Dulu saat saya masih kecil, Bojonegoro memiliki kondisi pohon rindang, namun kini tanah yang digunakan untuk proyek telah telah menebangi semua pohon. Saya menilai panasnya cuaca terjadi karena operator belum melakukan penanaman pohon secara maksimal. Melihat kondisi itu, saya juga khawatir jika proyek Migas usai, yang tersisa hanyalah dampak negatifnya saja. Jangan sampai itu terjadi.

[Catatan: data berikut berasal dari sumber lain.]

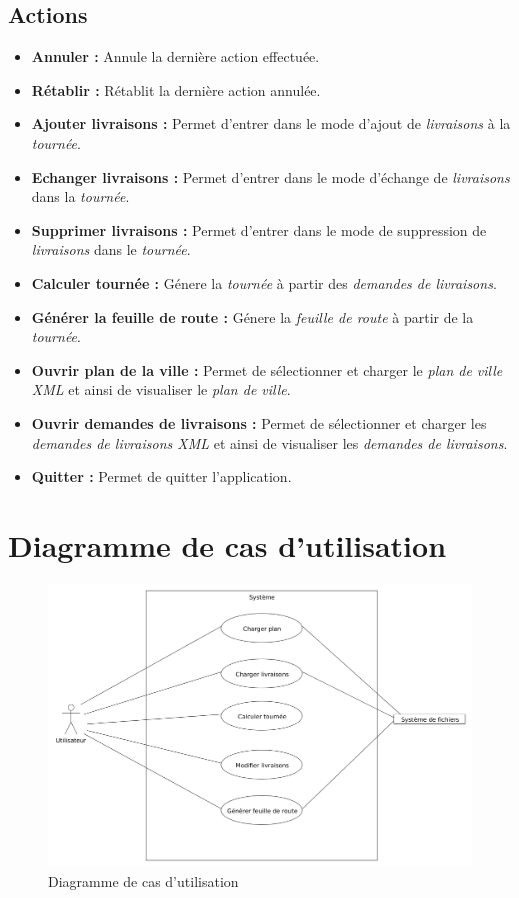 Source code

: \documentclass[10pt,a4paper]{book}
\begin{document}
\subsection{Actions}
\begin{itemize}
\item \textbf{Annuler :} Annule la dernière action effectuée. \vskip1mm
\item \textbf{Rétablir :} Rétablit la dernière action annulée. \vskip1mm
\item \textbf{Ajouter livraisons :} Permet d'entrer dans le mode d'ajout de \textit{livraisons} à la \textit{tournée}. \vskip1mm
\item \textbf{Echanger livraisons :} Permet d'entrer dans le mode d'échange de \textit{livraisons} dans la \textit{tournée}. \vskip1mm
\item \textbf{Supprimer livraisons :} Permet d'entrer dans le mode de suppression de \textit{livraisons} dans le \textit{tournée}. \vskip1mm
\item \textbf{Calculer tournée :} Génere la \textit{tournée} à partir des \textit{demandes de livraisons}. \vskip1mm
\item \textbf{Générer la feuille de route :} Génere la \textit{feuille de route} à partir de la \textit{tournée}. \vskip1mm
\item \textbf{Ouvrir plan de la ville :} Permet de sélectionner et charger le \textit{plan de ville XML} et ainsi de visualiser le \textit{plan de ville}. \vskip1mm
\item \textbf{Ouvrir demandes de livraisons :} Permet de sélectionner et charger les \textit{demandes de livraisons XML} et ainsi de visualiser les \textit{demandes de livraisons}. \vskip1mm
\item \textbf{Quitter :} Permet de quitter l'application. \vskip1mm
\end{itemize}
\section{Diagramme de cas d'utilisation}
\begin{figure}[h!]
    \centering
    \includegraphics[scale=0.28]{cu.png}
    \caption{Diagramme de cas d'utilisation}
\end{figure}
\end{document}
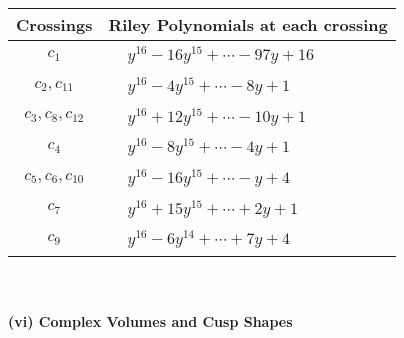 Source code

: \documentclass[1p]{elsarticle_modified}
\theoremstyle{definition}
\begin{document}
\begin{tabular}{m{50pt}|m{274pt}}
Crossings & \hspace{64pt}Riley Polynomials at each crossing \\
\hline $$\begin{aligned}c_{1}\end{aligned}$$&$\begin{aligned}
&y^{16}-16 y^{15}+\cdots-97 y+16
\end{aligned}$\\
\hline $$\begin{aligned}c_{2},c_{11}\end{aligned}$$&$\begin{aligned}
&y^{16}-4 y^{15}+\cdots-8 y+1
\end{aligned}$\\
\hline $$\begin{aligned}c_{3},c_{8},c_{12}\end{aligned}$$&$\begin{aligned}
&y^{16}+12 y^{15}+\cdots-10 y+1
\end{aligned}$\\
\hline $$\begin{aligned}c_{4}\end{aligned}$$&$\begin{aligned}
&y^{16}-8 y^{15}+\cdots-4 y+1
\end{aligned}$\\
\hline $$\begin{aligned}c_{5},c_{6},c_{10}\end{aligned}$$&$\begin{aligned}
&y^{16}-16 y^{15}+\cdots- y+4
\end{aligned}$\\
\hline $$\begin{aligned}c_{7}\end{aligned}$$&$\begin{aligned}
&y^{16}+15 y^{15}+\cdots+2 y+1
\end{aligned}$\\
\hline $$\begin{aligned}c_{9}\end{aligned}$$&$\begin{aligned}
&y^{16}-6 y^{14}+\cdots+7 y+4
\end{aligned}$\\
\hline
\end{tabular}\\~\\
\newpage\flushleft \textbf{(vi) Complex Volumes and Cusp Shapes}
\end{document}
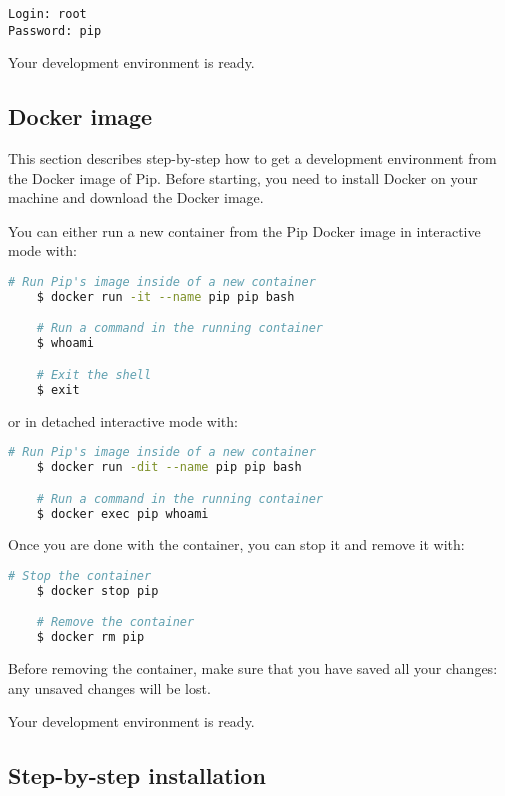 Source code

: \documentclass[10pt,a4paper,titlepage]{refart}
\begin{document}
\begin{lstlisting}
Login: root
Password: pip
\end{lstlisting}

Your development environment is ready.

\subsection{Docker image}

This section describes step-by-step how to get a development environment from
the Docker image of Pip. Before starting, you need to install Docker on your
machine and download the Docker image.

You can either run a new container from the Pip Docker image in interactive
mode with:

\begin{lstlisting}[language=bash]
    # Run Pip's image inside of a new container
    $ docker run -it --name pip pip bash

    # Run a command in the running container
    $ whoami

    # Exit the shell
    $ exit
\end{lstlisting}

or in detached interactive mode with:

\begin{lstlisting}[language=bash]
    # Run Pip's image inside of a new container
    $ docker run -dit --name pip pip bash

    # Run a command in the running container
    $ docker exec pip whoami
\end{lstlisting}

Once you are done with the container, you can stop it and remove it with:

\begin{lstlisting}[language=bash]
    # Stop the container
    $ docker stop pip

    # Remove the container
    $ docker rm pip
\end{lstlisting}

Before removing the container, make sure that you have saved all your changes:
any unsaved changes will be lost.

Your development environment is ready.

\subsection{Step-by-step installation}
\end{document}
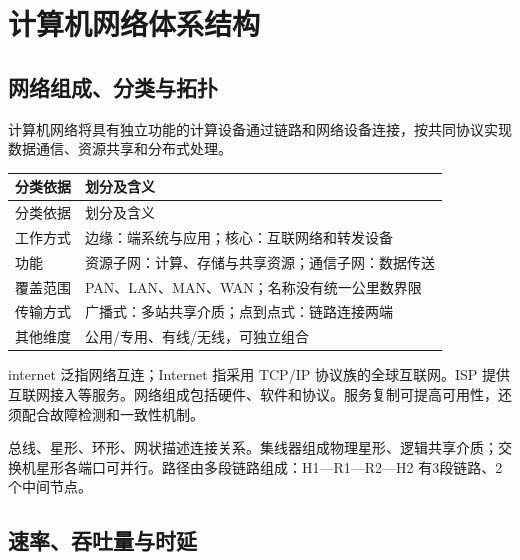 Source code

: \chapter{计算机网络体系结构}\label{CN01}

\section{网络组成、分类与拓扑}\label{CN01-network}

计算机网络将具有独立功能的计算设备通过链路和网络设备连接，按共同协议实现数据通信、资源共享和分布式处理。

\par\smallskip
{\fontsize{9.3}{12}\selectfont\setlength{\tabcolsep}{2.5pt}\setlength{\LTleft}{0pt}\setlength{\LTright}{0pt}
\begin{longtable}{@{}>{\raggedright\arraybackslash}p{}>{\raggedright\arraybackslash}p{}@{}}
\toprule
分类依据 & 划分及含义 \\

\midrule\endfirsthead\toprule
分类依据 & 划分及含义 \\

\midrule\endhead\bottomrule\endfoot
工作方式 & 边缘：端系统与应用；核心：互联网络和转发设备 \\

功能 & 资源子网：计算、存储与共享资源；通信子网：数据传送 \\

覆盖范围 & PAN、LAN、MAN、WAN；名称没有统一公里数界限 \\

传输方式 & 广播式：多站共享介质；点到点式：链路连接两端 \\

其他维度 & 公用/专用、有线/无线，可独立组合 \\

\end{longtable}}
\par\smallskip

internet 泛指网络互连；Internet 指采用 TCP/IP 协议族的全球互联网。ISP 提供互联网接入等服务。网络组成包括硬件、软件和协议。服务复制可提高可用性，还须配合故障检测和一致性机制。

总线、星形、环形、网状描述连接关系。集线器组成物理星形、逻辑共享介质；交换机星形各端口可并行。路径由多段链路组成：H1---R1---R2---H2 有3段链路、2个中间节点。

\section{速率、吞吐量与时延}\label{CN01-delay}

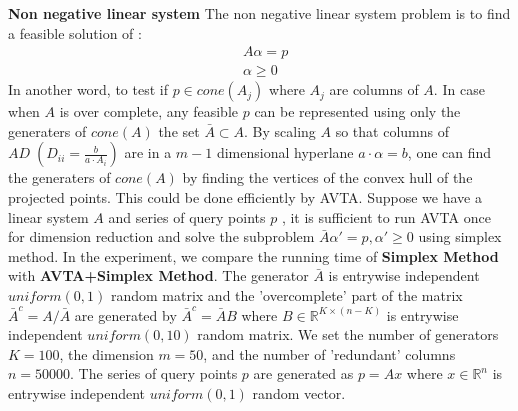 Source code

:\documentclass[]{article}
\begin{document}
	\noindent\textbf{ Non negative linear system} The non negative linear system problem is to find a feasible solution of :\\
		\begin{equation}
	\begin{aligned}
	&  A\alpha=p\\ 
	& \alpha\geq0\;\;
	\end{aligned}
	\end{equation}
	In another word, to test if $p \in cone(A_j)$ where $A_j$ are columns of $A$. In case when $A$ is over complete,  any feasible $p$ can be represented using only the generaters of $cone(A)$ the set $\bar{A} \subset A$. By scaling $A$ so that columns of $AD\; (D_{ii}= \frac{b}{a\cdot A_i})$ are in a  $m-1$ dimensional hyperlane $a\cdot \alpha =b$, one can find the generaters of $cone(A)$ by finding the vertices of the convex hull of the projected points. This could be done efficiently by AVTA. 
	Suppose we have a linear system $A$ and series of query points $p$ , it is sufficient to run AVTA once for dimension reduction and solve the subproblem $\bar{A}\alpha'=p, \alpha' \geq0$ using simplex method. In the experiment, we compare the running time of \textbf{Simplex Method} with \textbf{AVTA+Simplex Method}. The generator $\bar{A}$ is entrywise independent $uniform(0,1)$ random matrix and the 'overcomplete' part of the matrix $\bar{A}^c=A/\bar{A}$ are generated by $\bar{A}^c=\bar{A}B$ where $B\in \mathbb{R}^{ K \times (n-K)}$ is entrywise independent $uniform(0,10)$ random matrix. We set the number of generators $K=100$, the dimension $m=50$, and the number of 'redundant' columns $n=50000$. The series of query points $p$ are generated as $p=Ax$ where $x\in \mathbb{R}^{n}$ is entrywise independent $uniform(0,1)$ random vector. 
	
	
\end{document}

Selain itu, perlu adanya pelestarian budaya masyarakat agar tidak tergerus oleh budaya asing yang dibawa pendatang secara tidak langsung telah merasuki warga masyarakat Bojonegoro. Perubahan sosial masyarakat petani setelah masuknya industri pertambangan minyak di wilayah Gayam juga bisa dikaitkan dengan pembelajaran yang ada di sekolah maupun universitas. Saya rasa ini dapat disarankan bahwa, pelaku pembebasan lahan pertanian hendaknya mengganti lahan pertanian masyarakat dengan lahan pertanian. Tidak dengan uang. Karena masyarakat cenderung menghabiskan uangnya untuk keperluan konsumtif saja, tetapi untuk pemenuhan utama tidak diperhatikan.
Demikianlah kesimpulan dan beberapa saran yang dapat saya berikan. Semoga Bojonegoro bisa lebih maju dan membawa kesejahteraan masyarakat menjadi lebih baik lagi.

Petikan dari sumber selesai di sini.